* **Exercise prompt**
Set down each line of the records once more, precisely, and omit the pictures.

BEGIN

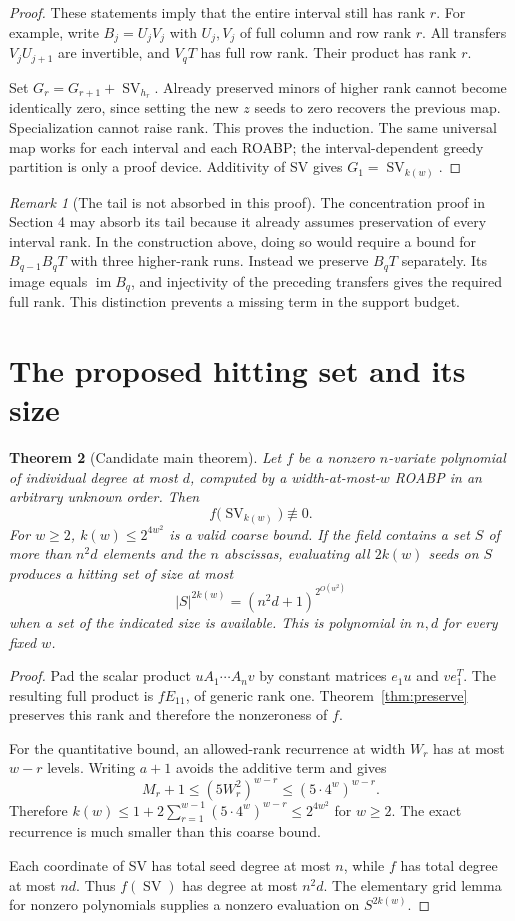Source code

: \documentclass[11pt]{article}
\newtheorem{theorem}{Theorem}[section]
\theoremstyle{definition}\newtheorem{definition}[theorem]{Definition}
\theoremstyle{remark}\newtheorem{remark}[theorem]{Remark}
\newcommand{\im}{\operatorname{im}}
\newcommand{\SV}{\operatorname{SV}}
\begin{document}
\begin{proof}
These statements imply that the entire interval still has rank $r$.
For example, write $B_j=U_jV_j$ with $U_j,V_j$ of full column and row
rank $r$. All transfers $V_jU_{j+1}$ are invertible, and $V_qT$ has full
row rank. Their product has rank $r$.

Set $G_r=G_{r+1}+\SV_{h_r}$. Already preserved minors of higher rank
cannot become identically zero, since setting the new $z$ seeds to zero
recovers the previous map. Specialization cannot raise rank. This proves
the induction. The same universal map works for each interval and each
ROABP; the interval-dependent greedy partition is only a proof device.
Additivity of SV gives $G_1=\SV_{k(w)}$.
\end{proof}

\begin{remark}[The tail is not absorbed in this proof]
The concentration proof in Section 4 may absorb its tail because it
already assumes preservation of every interval rank. In the construction
above, doing so would require a bound for $B_{q-1}B_qT$ with three
higher-rank runs. Instead we preserve $B_qT$ separately. Its image equals
$\im B_q$, and injectivity of the preceding transfers gives the required
full rank. This distinction prevents a missing term in the support budget.
\end{remark}

\section{The proposed hitting set and its size}

\begin{theorem}[Candidate main theorem]\label{thm:main}
Let $f$ be a nonzero $n$-variate polynomial of individual degree at most
$d$, computed by a width-at-most-$w$ ROABP in an arbitrary unknown order.
Then
\[
 f\bigl(\SV_{k(w)}\bigr)\not\equiv0.
\]
For $w\ge2$, $k(w)\le2^{4w^2}$ is a valid coarse bound. If the field
contains a set $S$ of more than $n^2d$ elements and the $n$ abscissas,
evaluating all $2k(w)$ seeds on $S$ produces a hitting set of size at most
\[
 |S|^{2k(w)}=(n^2d+1)^{2^{O(w^2)}}
\]
when a set of the indicated size is available. This is polynomial in
$n,d$ for every fixed $w$.
\end{theorem}
\begin{proof}
Pad the scalar product $uA_1\cdots A_nv$ by constant matrices
$e_1u$ and $ve_1^T$. The resulting full product is $fE_{11}$, of generic
rank one. Theorem~\ref{thm:preserve} preserves this rank and therefore
the nonzeroness of $f$.

For the quantitative bound, an allowed-rank recurrence at width $W_r$
has at most $w-r$ levels. Writing $a+1$ avoids the additive term and gives
\[
 M_r+1\le(5W_r^2)^{w-r}\le(5\cdot4^w)^{w-r}.
\]
Therefore $k(w)\le1+2\sum_{r=1}^{w-1}(5\cdot4^w)^{w-r}\le2^{4w^2}$
for $w\ge2$. The exact recurrence is much smaller than this coarse bound.

Each coordinate of SV has total seed degree at most $n$, while $f$ has
total degree at most $nd$. Thus $f(\SV)$ has degree at most $n^2d$.
The elementary grid lemma for nonzero polynomials supplies a nonzero
evaluation on $S^{2k(w)}$.
\end{proof}
\end{document}

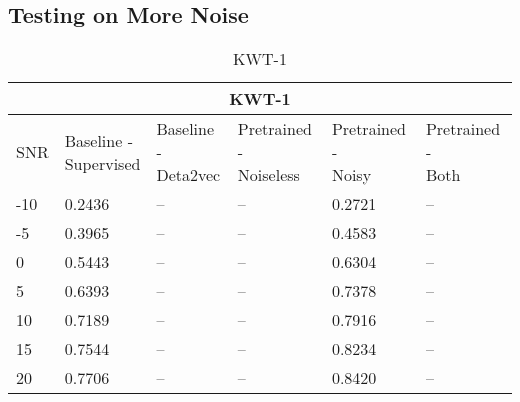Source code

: \subsection{Testing on More Noise}\label{subsec:test2}

\begin{table}[ht]
    \centering
    \begin{tabular}{@{}llllll@{}}
        \multicolumn{6}{c}{\textbf{KWT-1}}\\
        \toprule
        SNR    & \makecell{ Baseline - \\ Supervised } & \makecell{ Baseline - \\ Deta2vec } & \makecell{ Pretrained - \\ Noiseless } & \makecell{ Pretrained - \\ Noisy } & \makecell{ Pretrained - \\ Both } \\ \midrule
        -10  & 0.2436 & -- & -- & 0.2721 & -- \\
        -5   & 0.3965 & -- & -- & 0.4583 & -- \\
        0    & 0.5443 & -- & -- & 0.6304 & -- \\
        5    & 0.6393 & -- & -- & 0.7378 & -- \\
        10   & 0.7189 & -- & -- & 0.7916 & -- \\
        15   & 0.7544 & -- & -- & 0.8234 & -- \\
        20   & 0.7706 & -- & -- & 0.8420 & -- \\
        
        \bottomrule
    \end{tabular}
    \caption{KWT-1}
    \label{tab:KWT-1_snrmix_busxbblxcafxssn}
\end{table}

END

* **Answer section**
Source code

: \documentclass[11pt]{article}
\newtheorem{theorem}{Theorem}[section]
\theoremstyle{definition}\newtheorem{definition}[theorem]{Definition}
\theoremstyle{remark}\newtheorem{remark}[theorem]{Remark}
\newcommand{\im}{\operatorname{im}}
\newcommand{\SV}{\operatorname{SV}}
\begin{document}
\begin{proof}
These statements imply that the entire interval still has rank $r$.
For example, write $B_j=U_jV_j$ with $U_j,V_j$ of full column and row
rank $r$. All transfers $V_jU_{j+1}$ are invertible, and $V_qT$ has full
row rank. Their product has rank $r$.

Set $G_r=G_{r+1}+\SV_{h_r}$. Already preserved minors of higher rank
cannot become identically zero, since setting the new $z$ seeds to zero
recovers the previous map. Specialization cannot raise rank. This proves
the induction. The same universal map works for each interval and each
ROABP; the interval-dependent greedy partition is only a proof device.
Additivity of SV gives $G_1=\SV_{k(w)}$.
\end{proof}

\begin{remark}[The tail is not absorbed in this proof]
The concentration proof in Section 4 may absorb its tail because it
already assumes preservation of every interval rank. In the construction
above, doing so would require a bound for $B_{q-1}B_qT$ with three
higher-rank runs. Instead we preserve $B_qT$ separately. Its image equals
$\im B_q$, and injectivity of the preceding transfers gives the required
full rank. This distinction prevents a missing term in the support budget.
\end{remark}

\section{The proposed hitting set and its size}

\begin{theorem}[Candidate main theorem]\label{thm:main}
Let $f$ be a nonzero $n$-variate polynomial of individual degree at most
$d$, computed by a width-at-most-$w$ ROABP in an arbitrary unknown order.
Then
\[
 f\bigl(\SV_{k(w)}\bigr)\not\equiv0.
\]
For $w\ge2$, $k(w)\le2^{4w^2}$ is a valid coarse bound. If the field
contains a set $S$ of more than $n^2d$ elements and the $n$ abscissas,
evaluating all $2k(w)$ seeds on $S$ produces a hitting set of size at most
\[
 |S|^{2k(w)}=(n^2d+1)^{2^{O(w^2)}}
\]
when a set of the indicated size is available. This is polynomial in
$n,d$ for every fixed $w$.
\end{theorem}
\begin{proof}
Pad the scalar product $uA_1\cdots A_nv$ by constant matrices
$e_1u$ and $ve_1^T$. The resulting full product is $fE_{11}$, of generic
rank one. Theorem~\ref{thm:preserve} preserves this rank and therefore
the nonzeroness of $f$.

For the quantitative bound, an allowed-rank recurrence at width $W_r$
has at most $w-r$ levels. Writing $a+1$ avoids the additive term and gives
\[
 M_r+1\le(5W_r^2)^{w-r}\le(5\cdot4^w)^{w-r}.
\]
Therefore $k(w)\le1+2\sum_{r=1}^{w-1}(5\cdot4^w)^{w-r}\le2^{4w^2}$
for $w\ge2$. The exact recurrence is much smaller than this coarse bound.

Each coordinate of SV has total seed degree at most $n$, while $f$ has
total degree at most $nd$. Thus $f(\SV)$ has degree at most $n^2d$.
The elementary grid lemma for nonzero polynomials supplies a nonzero
evaluation on $S^{2k(w)}$.
\end{proof}
\end{document}

Source code

: \subsection{Testing on More Noise}\label{subsec:test2}

\begin{table}[ht]
    \centering
    \begin{tabular}{@{}llllll@{}}
        \multicolumn{6}{c}{\textbf{KWT-1}}\\
        \toprule
        SNR    & \makecell{ Baseline - \\ Supervised } & \makecell{ Baseline - \\ Deta2vec } & \makecell{ Pretrained - \\ Noiseless } & \makecell{ Pretrained - \\ Noisy } & \makecell{ Pretrained - \\ Both } \\ \midrule
        -10  & 0.2436 & -- & -- & 0.2721 & -- \\
        -5   & 0.3965 & -- & -- & 0.4583 & -- \\
        0    & 0.5443 & -- & -- & 0.6304 & -- \\
        5    & 0.6393 & -- & -- & 0.7378 & -- \\
        10   & 0.7189 & -- & -- & 0.7916 & -- \\
        15   & 0.7544 & -- & -- & 0.8234 & -- \\
        20   & 0.7706 & -- & -- & 0.8420 & -- \\
        
        \bottomrule
    \end{tabular}
    \caption{KWT-1}
    \label{tab:KWT-1_snrmix_busxbblxcafxssn}
\end{table}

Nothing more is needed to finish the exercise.